Grossman, one of Israel’s leading novelists, is also the author of three works of non-fiction. The Yellow Wind is a chronicle of a trip he made through the West Bank in 1987, just prior to the first Intifada. A fluent speaker of Arabic, Grossman was one of the first Israeli writers to portray the Palestinians in the territories with empathy and intimacy. Sleeping on a Wire tells of a similar trip among the Arab citizens of Israel. Death as a Way of Life is a collection of Grossman’s op-ed and journalistic pieces.

 

by Tom Segev

Segev is Israel’s most prominent non-academic historians. A talented storyteller with a penchant for upsetting conventional wisdom, he’s always worth reading. One Palestine Complete is his account of the British Mandate. The Seventh Million is his account of the relationship between the Yishuv (the Jewish community in pre-state Israel) and the Jews of Germany, during and after the Holocaust.
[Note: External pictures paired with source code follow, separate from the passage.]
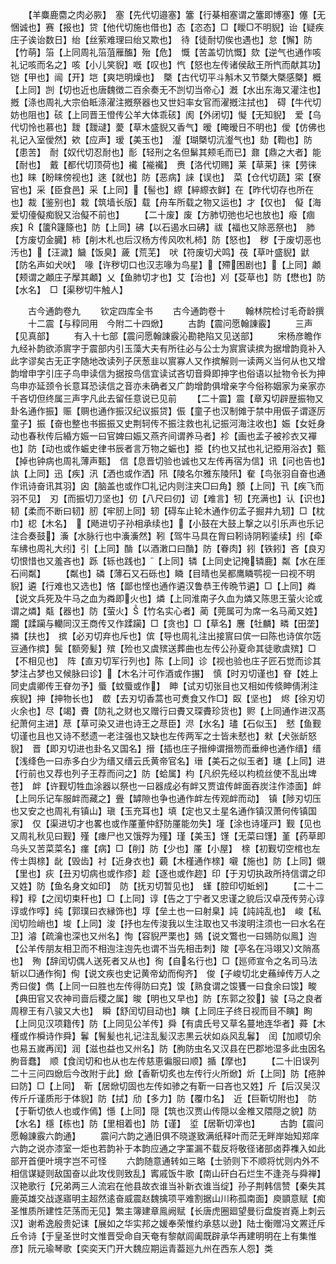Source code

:<!-- { "loadSidebar": true } -->
　　【羊麋鹿麕之肉必脄】　塞【先代切邉塞】簺【行棊相塞谓之簺即博塞】僿【无悃诚也】赛【报也】贷【他代切施也借也】态【恣态】□【瞹□不明貎】诒【疑疾庄子诶诒数日】绐【丝萦难理曰绐又欺也】　待【徒耐切俟也遇也】怠【懈】防【竹萌】箈【上同周礼箈菹雁醢】殆【危】　慨【苦盖切忼慨】欬【逆气也通作咳礼记咳而名之】咳【小儿笑貎】嘅【叹也】忾【怒也左传诸侯敌王所忾而献其功】铠【甲也】闿【开】垲【爽垲明燥也】　槩【古代切平斗斛木又节槩大槩感槩】概【上同】剀【切也近也唐魏徴二百余奏无不剀切当帝心】漑【水出东海又灌注也】摡【涤也周礼大宗伯眡涤濯注摡祭器也又世妇率女官而濯摡注拭也】　碍【牛代切妨也阻也】硋【上同晋王憕传公羊大体乖硋】阂【外闭切】懝【无知貎】　爱【乌代切怜也慕也】靉【靉叇】薆【草木盛貎又香气】暧【晻暧日不明也】僾【仿佛也礼记入室僾然】欸【应声】瑷【美玉也】　瀣【瑚槩切沆瀣气也】劾【鞫也】防【患苦】　耐【奴代切忍耐也】耏【轻刑之名但鬀其颊毛而已】鼐【鼎之大者】能【耐也】　戴【都代切顶荷也】襶【褦襶】　赉【洛代切赐】莱【草莱】徕【劳徕也】睐【盼睐傍视也】逨【就也】防【恶病】誺【误也】　菜【仓代切蔬】寀【寮官也】采【臣食邑】采【上同】【髻也】縩【綷縩衣鲜】在【昨代切存也所在也】裁【鉴别也】栽【筑墙长版】载【舟车所载之物又运也】才【仅也】　儗【海爱切儓儗痴貎又治儗不前也】
　　【二十废】废【方肺切弛也圮也放也】癈【痼疾】【籚籧篨也】防【上同】砩【以石遏水曰砩】祓【福也又除恶祭也】　肺【方废切金臓】柿【削木札也后汉杨方传风吹札柿】防【怒也】　秽【于废切恶也汚也】【汪濊】饖【饭臭】薉【荒芜】　吠【符废切犬鸣】茷【草叶盛貎】鼣【防名声如犬吠】　喙【许秽切口也汉志喙为鸟星】【殢困剧也】【上同】顪【颊谓之顪庄子擪其顪】乂【鱼肺切才也】艾【治也】刈【芟草也】防【懋也】防【水名】　□【渠秽切牛触人】

　　古今通韵卷九
　　钦定四库全书
　　古今通韵卷十
　　翰林院检讨毛奇龄撰
　　十二震【与稕同用　今附二十四焮】
　　古韵【震问愿翰諌霰】
　　三声【见真部】
　　有入十七部【震问愿翰諌霰沁勘艳陷又见送部】
　　宋杨彦瞻作九经补韵欲添賔字于震部内引玉藻大夫有所往必与公士为賔賔读摈为据增韵竟补入此字谬矣古无正字随地改读列子厌葱韭以賔寡人又作摈解则一读两义当何从也又增韵增申字引庄子鸟申读信为据按鸟信宜读试吝切音舜即抻字也俗语以扯物令长为抻鸟申亦延颈令长意耳恐读信之音亦未确者又广韵增韵俱增亲字今俗称姻家为亲家亦千吝切但终属三声字凡此去留任意说已见前
　　【二十震】震【章刄切辟歴振物又卦名通作振】赈【赒也通作振汉纪议振贷】侲【童子也汉制傩于禁中用侲子谓逐厉童子】振【奋也整也书振振又史荆轲传不振注救也礼记振河海注收也】娠【女妊身动也春秋传后緍方娠一曰官婢曰娠又燕齐间谓养马者】袗【画也孟子被袗衣又襌也】防【动也或作蜄史律书辰者言万物之蜄也】挋【约也又拭也礼记挋用浴衣】甄【掉也钟病也周礼薄声甄】　信【息晋切验也诚也又左传再宿为信】讯【问也告也】訙【上同】迅【疾】汛【洒也或作洒】阠【陵名尔雅东陵阠】奞【鸟张羽自奋也通作讯诗奋讯其羽】囟【脑盖也或作□礼记内则注夹□曰角】顖【上同】卂【疾飞而羽不见】　刃【而振切刀坚也】仞【八尺曰仞】讱【难言】牣【充满也】认【识也】韧【柔而不断曰韧】肕【牢肕上同】轫【碍车止轮木通作仞孟子掘井九轫】□【枕巾】梕【木名】　【飏进切子孙相承续也】【小鼓在大鼓上撃之以引乐声也乐记注合奏鼓】濥【水脉行也中濥濥然】靷【驾牛马具在胷曰靷诗阴靷鋈续】纼【牵车绋也周礼大纼】引【上同】酳【以酒潄口曰酳】防【眷肉】鈏【铁鈏】吝【良刃切恨惜也又羞吝也】跞【轹也践也】【上同】辚【上同史记掩辚鹿】粼【水在厓石间粼】
　　【粼也】磷【薄石又石砾也】瞵【目晴也吴都鹰瞵鹗视一曰视不明貎】遴【行难也又选也】悋【鄙也悭也通作遴汉鲁恭王传晩节遴】□【上同】粦【说文兵死及牛马之血为粦即火也】燐【上同淮南子久血为燐又陈思王萤火论或谓之燐】甐【器也】防【萤火】【竹名实心者】蔺【莞属可为席一名马蔺又姓】躙【蹂躏与轥同汉王商传又作蹂躏】□【贪也】□【草名】麐【牡麟】疄【田垄】撛【扶也】　摈【必刃切弃也斥也】傧【导也周礼注出接賔曰傧一曰陈也诗傧尔笾豆通作摈】鬓【额旁髪】殡【殓也又虞殡送葬曲也左传公孙夏命其徒歌虞殡】□【不相见也】　阵【直刃切军行列也】陈【上同】诊【视也验也庄子匠石觉而诊其梦注占梦也又候脉曰诊】【木名汁可作酒或作搌】　慎【时刃切谨也】眘【姓上同史虞卿传王眘勿予】蜃【蚊蜃或作】　眒【试刃切张目也又相如传倐眒倩浰注疾貎】抻【抻物长也】　菣【去刃切香蒿也可煑食又作□】臤【坚也】　烬【徐刃切火余也】尽【竭】賮【防礼之财也又赠行曰賮又琛賮珍货也】赆【上同通作进汉髙纪萧何主进】荩【草可染又进也诗王之荩臣】浕【水名】璶【石似玉】　憖【鱼觐切谨也且也又诗不憖遗一老注强也又缺也左传两军之士皆未憖也】猌【犬张龂怒貎】　晋【即刃切进也卦名又国名】搢【插也庄子搢绅谓搢笏而垂绅也通作缙】缙【浅绛色一曰赤多白少为缙又缙云氏黄帝官名】瑨【美石之似玉者】璡【上同】进【行前也又荐也列子王荐而问之】防【蛤属】枃【凡织先经以枃梳丝使不乱出埤苍】　衅【许觐切牲血涂器以祭也一曰器成必有衅又贾谊传衅面吞炭注作漆面】衅【上同乐记车服衅而藏之】舋【罅隙也争也通作衅左传观衅而动】　镇【陟刃切压也又安之也周礼有镇山】瑱【玉充耳也】填【定也又土星名通作镇汉萧何传镇国家】　仅【渠进切才也畧也或作厪董仲舒防厪能勿失】墐【涂也诗墐戸】觐【见也又周礼秋见曰觐】殣【瘗尸也又饿殍为殣】瑾【美玉】馑【无菜曰馑】堇【药草即乌头又苦菜菜名】瘽【病】□【削】防【少也】厪【小屋】　榇【初觐切空棺也左传士舆榇】龀【毁齿】衬【近身衣也】藽【木槿通作榇】嚫【施也】防【上同】儭【里也】疢【丑刃切病也或作疹】趁【逐也或作趂】印【于刃切执政所持信谓之印又姓】防【鱼名身文如印】　防【抚刃切暂见也】　螼【腔印切蚯蚓】
　　【二十二稕】稕【之闰切束秆也】□【上同】谆【告之丁宁者又忠谨之貌后汉卓茂传劳心谆谆或作啍】纯【郭璞曰衣縁饰也】埻【垒土也一曰射臬】訰【訰訰乱也】　峻【私闰切险峭也】埈【上同】浚【抒也左传浚我以生注取也又书浚明注须也一曰水名在卫】濬【疏瀹也深也又州名】恂【容貎严栗也】鵕【说文鷩也一曰鵕防似鳯】迿【公羊传朋友相卫而不相迿注迿先也谓不当先相击刺】陖【亭名在冯翊又文陗髙也】　殉【辞闰切偶人送死者又从也】徇【自名行也】□【廵师宣令之名司马法斩以□通作徇】侚【说文疾也史记黄帝幼而侚齐】　俊【子峻切北史蘓绰传万人之秀曰俊】儁【上同一曰胜也左传得防曰克】馂【熟食谓之馂饔一曰食余曰馂】畯【典田官又农神司啬后稷之属】晙【明也又早也】防【东郭之狡】骏【马之良者周穆王有八骏又大也】　瞬【舒闰切目动也】瞚【上同庄子终日视而目不瞚】眴【上同见汉项籍传】防【上同见公羊传】舜【有虞氏号又草名蔓地连华者】蕣【木槿或作橓诗作舜】鬊【鬌髪也礼记注乱髪汉志黒云状如焱风乱鬊】　闰【加顺切余也易五嵗再闰】润【滋也益也又州名】防【朐防虫名又汉县在巴郡地湿多此虫因名朐音蠢】　顺【食闰切和也从也左传慈恵徧服曰顺】揗【摩也】
　　【二十旧误列二十三问四焮后今改附于此】焮【香靳切炙也左传行火所焮】炘【上同】防【疮肿曰防】□【上同】　靳【居焮切固也左传如骖之有靳一曰吝也又姓】斤【后汉吴汉传斤斤谨质形于体貎】防【拭】劤【多力】防【覆巾名】　近【巨靳切附也】　防【于靳切依人也或作傿】懚【上同】隠【筑也汉贾山传隠以金椎又隈隠之貌】防【水名】檼【栋也】防【里相着也】防【谨】　垽【居靳切滓也】
　　古韵【震问愿翰諌霰六韵通】
　　震问六韵之通旧俱不晓遂致满纸释叶而茫无畔岸始知郑庠六韵之说亦漆室一炬也若韵补于本韵应通之字罣漏不载反将敬径诸部卤莽襍入如此部开首便叶境字岂不可怪
　　六韵随意通转如三略【士骄则下不顺将忧则内外不相信谋疑则敌国奋以此攻伐则致乱】寗戚饭牛歌【南山矸白石烂生不逢尧与舜禅】汉艳歌行【兄弟两三人流宕在他县故衣谁当补新衣谁当绽】孙子荆韩信赞【秦失其鹿英雄交战遂寤明主超然逺奋威震赵魏擒项平难割据山川称孤南面】庾顗意赋【痴圣惟质所建性茫荡而无见】繁主簿建章鳯阙赋【长唐虎圈廻望曼衍盘旋岧嶤上刺云汉】谢希逸殷贵妃诔【展如之华实邦之媛奉荣惟约承慈以逊】陆士衡赠冯文罴迁斥丘令诗【于皇圣世时文惟晋受命自天奄有黎献闾阖既辟承华再建明明在上有集惟彦】阮元瑜琴歌【奕奕天门开大魏应期运青葢廵九州在西东人怨】类
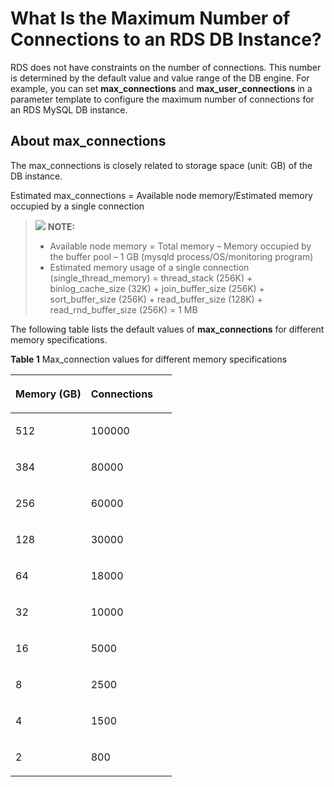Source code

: # What Is the Maximum Number of Connections to an RDS DB Instance?<a name="rds_faq_0055"></a>

RDS does not have constraints on the number of connections. This number is determined by the default value and value range of the DB engine. For example, you can set  **max\_connections**  and  **max\_user\_connections**  in a parameter template to configure the maximum number of connections for an RDS MySQL DB instance.

## About max\_connections<a name="section164061146172516"></a>

The max\_connections is closely related to storage space \(unit: GB\) of the DB instance.

Estimated max\_connections = Available node memory/Estimated memory occupied by a single connection

>![](/images/icon-note.gif) **NOTE:**   
>-   Available node memory = Total memory – Memory occupied by the buffer pool – 1 GB \(mysqld process/OS/monitoring program\)  
>-   Estimated memory usage of a single connection \(single\_thread\_memory\) = thread\_stack \(256K\) + binlog\_cache\_size \(32K\) + join\_buffer\_size \(256K\) + sort\_buffer\_size \(256K\) + read\_buffer\_size \(128K\) + read\_rnd\_buffer\_size \(256K\) = 1 MB  

The following table lists the default values of  **max\_connections**  for different memory specifications.

**Table  1**  Max\_connection values for different memory specifications

<a name="table167335205291"></a>
<table><thead align="left"><tr id="row273372012295"><th class="cellrowborder" valign="top" width="46.78%" id="mcps1.2.3.1.1"><p id="p51186704165712"><a name="p51186704165712"></a><a name="p51186704165712"></a><strong id="b16913205614139"><a name="b16913205614139"></a><a name="b16913205614139"></a>Memory (GB)</strong></p>
</th>
<th class="cellrowborder" valign="top" width="53.22%" id="mcps1.2.3.1.2"><p id="p52482393165712"><a name="p52482393165712"></a><a name="p52482393165712"></a><strong id="b3382126101420"><a name="b3382126101420"></a><a name="b3382126101420"></a>Connections</strong></p>
</th>
</tr>
</thead>
<tbody><tr id="row8205956376"><td class="cellrowborder" valign="top" width="46.78%" headers="mcps1.2.3.1.1 "><p id="p16552181015310"><a name="p16552181015310"></a><a name="p16552181015310"></a>512</p>
</td>
<td class="cellrowborder" valign="top" width="53.22%" headers="mcps1.2.3.1.2 "><p id="p14345145216293"><a name="p14345145216293"></a><a name="p14345145216293"></a>100000</p>
</td>
</tr>
<tr id="row167551215173717"><td class="cellrowborder" valign="top" width="46.78%" headers="mcps1.2.3.1.1 "><p id="p873462012910"><a name="p873462012910"></a><a name="p873462012910"></a>384</p>
</td>
<td class="cellrowborder" valign="top" width="53.22%" headers="mcps1.2.3.1.2 "><p id="p11345195222919"><a name="p11345195222919"></a><a name="p11345195222919"></a>80000</p>
</td>
</tr>
<tr id="row1392813153815"><td class="cellrowborder" valign="top" width="46.78%" headers="mcps1.2.3.1.1 "><p id="p173462017290"><a name="p173462017290"></a><a name="p173462017290"></a>256</p>
</td>
<td class="cellrowborder" valign="top" width="53.22%" headers="mcps1.2.3.1.2 "><p id="p934525212918"><a name="p934525212918"></a><a name="p934525212918"></a>60000</p>
</td>
</tr>
<tr id="row722119406210"><td class="cellrowborder" valign="top" width="46.78%" headers="mcps1.2.3.1.1 "><p id="p178589411923"><a name="p178589411923"></a><a name="p178589411923"></a>128</p>
</td>
<td class="cellrowborder" valign="top" width="53.22%" headers="mcps1.2.3.1.2 "><p id="p88582411126"><a name="p88582411126"></a><a name="p88582411126"></a>30000</p>
</td>
</tr>
<tr id="row14593122933812"><td class="cellrowborder" valign="top" width="46.78%" headers="mcps1.2.3.1.1 "><p id="p917217512331"><a name="p917217512331"></a><a name="p917217512331"></a>64</p>
</td>
<td class="cellrowborder" valign="top" width="53.22%" headers="mcps1.2.3.1.2 "><p id="p53459527299"><a name="p53459527299"></a><a name="p53459527299"></a>18000</p>
</td>
</tr>
<tr id="row3419121033810"><td class="cellrowborder" valign="top" width="46.78%" headers="mcps1.2.3.1.1 "><p id="p273419206296"><a name="p273419206296"></a><a name="p273419206296"></a>32</p>
</td>
<td class="cellrowborder" valign="top" width="53.22%" headers="mcps1.2.3.1.2 "><p id="p834575215297"><a name="p834575215297"></a><a name="p834575215297"></a>10000</p>
</td>
</tr>
<tr id="row17733122042916"><td class="cellrowborder" valign="top" width="46.78%" headers="mcps1.2.3.1.1 "><p id="p187331420152920"><a name="p187331420152920"></a><a name="p187331420152920"></a>16</p>
</td>
<td class="cellrowborder" valign="top" width="53.22%" headers="mcps1.2.3.1.2 "><p id="p5345135219291"><a name="p5345135219291"></a><a name="p5345135219291"></a>5000</p>
</td>
</tr>
<tr id="row14109145020389"><td class="cellrowborder" valign="top" width="46.78%" headers="mcps1.2.3.1.1 "><p id="p16578142103315"><a name="p16578142103315"></a><a name="p16578142103315"></a>8</p>
</td>
<td class="cellrowborder" valign="top" width="53.22%" headers="mcps1.2.3.1.2 "><p id="p195786273311"><a name="p195786273311"></a><a name="p195786273311"></a>2500</p>
</td>
</tr>
<tr id="row20583182273815"><td class="cellrowborder" valign="top" width="46.78%" headers="mcps1.2.3.1.1 "><p id="p20734102072911"><a name="p20734102072911"></a><a name="p20734102072911"></a>4</p>
</td>
<td class="cellrowborder" valign="top" width="53.22%" headers="mcps1.2.3.1.2 "><p id="p16345852132918"><a name="p16345852132918"></a><a name="p16345852132918"></a>1500</p>
</td>
</tr>
<tr id="row19733132010292"><td class="cellrowborder" valign="top" width="46.78%" headers="mcps1.2.3.1.1 "><p id="p1973312017299"><a name="p1973312017299"></a><a name="p1973312017299"></a>2</p>
</td>
<td class="cellrowborder" valign="top" width="53.22%" headers="mcps1.2.3.1.2 "><p id="p11345252102912"><a name="p11345252102912"></a><a name="p11345252102912"></a>800</p>
</td>
</tr>
</tbody>
</table>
Elvis in Jerusalem is Segev’s portrayal of the Americanization of Israeli culture–a good read, as always, but in my opinion a lesser book than his works of history.

 

by Tamar El-Or

El-Or, an anthropologist at the Hebrew University of Jerusalem, has taken as her subject religious and secular literacy among Israeli women. Doing her field work close to home, El-Or, non-religious herself but exceptionally empathetic, has produced a trilogy of works about women of different religious subcultures. Educated and Ignorant is an account of Hasidic women in Tel Aviv; Next Year I Will Know More portrays religious Zionist women at Bar-Ilan University. The third book, Reserved Seats, about Sephardi women in the Pardes Katz neighborhood of Bnei Brak, just outside Tel Aviv, is awaiting publication in English.

 

by Menachem Klein

Klein, a political scientist at Bar-Ilan University, is one of Israel’s leading experts on the Jerusalem problem and has been an adviser to Israeli negotiating teams in talks with the Palestinians. Klein firmly believes that negotiation can solve all Israel’s problems with the Palestinians. I don’t always agree with his conclusions, but he speaks with authority deriving from detailed knowledge of the issues and close ties with both Israelis and Palestinians who have been involved in the peace process. Here’s my post on A Possible Peace.

 

by Hillel Cohen

Cohen, a young and talented historian, has produced a nuanced book on Palestinian collaborators with Israel during the Mandate period. His second book, which takes the same subject into Israel’s first three decades, is awaiting publication in English.

 

by Yaacov Lozowick

Lozowick amasses evidence to counter Hannah Arendt’s thesis that Eichmann and his cohorts were merely bureaucrats. He shows that they were ideologically motivated anti-Semites.

by Igal Sarna

Sarna, a journalist and novelist, is a talented writer; this book is a collection of sensitive portraits of real Israelis, most of them people who have not managed to fit into the mainstream.

 

by Oz Almog

Almog, a sociologist at the University of Haifa, provides an account and analysis of the subculture that was the standard, and standard-bearer, of Zionism and Israeli society in the country’s formative years.